### This file consists of the code for training the neural network with the Questions and Answers to generate better search optimization.

This code uses the LSTM model
The code does the following:
- Converts questions and answers to sequences of integers using a tokenizer.
- We have the LSTM Architecture where the steps involving the encoder and decoder happen.
- We use sparse categorical crossentropy to optimize the prediction of the next word in th eanswer sequence.

In [17]:
# Import all the essential libraries
import pandas as pd
import numpy as np
from sklearn.model_selection import train_test_split
from tensorflow.keras.models import Model
from tensorflow.keras.layers import Input, Embedding, LSTM, Dense
from tensorflow.keras.preprocessing.text import Tokenizer
from tensorflow.keras.preprocessing.sequence import pad_sequences

In [19]:
# Load the dataset
data = pd.read_csv("../data/final_dataset.csv")
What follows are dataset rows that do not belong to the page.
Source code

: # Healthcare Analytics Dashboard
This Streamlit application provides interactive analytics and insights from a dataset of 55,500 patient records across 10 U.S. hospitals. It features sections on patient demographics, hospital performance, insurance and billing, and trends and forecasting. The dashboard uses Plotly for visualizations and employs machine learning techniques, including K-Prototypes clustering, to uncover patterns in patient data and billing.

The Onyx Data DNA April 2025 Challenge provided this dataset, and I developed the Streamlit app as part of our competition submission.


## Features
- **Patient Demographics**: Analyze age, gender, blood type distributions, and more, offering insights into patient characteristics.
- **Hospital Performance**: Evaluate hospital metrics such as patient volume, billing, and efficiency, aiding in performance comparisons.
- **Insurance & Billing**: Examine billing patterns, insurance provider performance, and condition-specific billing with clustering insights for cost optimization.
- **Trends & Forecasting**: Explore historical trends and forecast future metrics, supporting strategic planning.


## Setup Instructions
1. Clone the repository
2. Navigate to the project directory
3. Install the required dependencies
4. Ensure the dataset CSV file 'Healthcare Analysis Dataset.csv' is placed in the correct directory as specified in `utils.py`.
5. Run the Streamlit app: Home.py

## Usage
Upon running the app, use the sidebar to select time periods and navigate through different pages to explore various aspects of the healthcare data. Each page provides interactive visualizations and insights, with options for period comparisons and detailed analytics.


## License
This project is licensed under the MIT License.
# Use the question as input and the answer as output
questions = data["Question_Body"].astype(str).values
answers = data["Answer_Body"].astype(str).values

In [21]:
# Split the Dataset into training and testing.
train_questions, test_questions, train_answers, test_answers = train_test_split(questions, answers, test_size=0.2, random_state=42)

# Tokenize the text
tokenizer = Tokenizer(num_words=20000, oov_token="<OOV>")
tokenizer.fit_on_texts(questions + answers)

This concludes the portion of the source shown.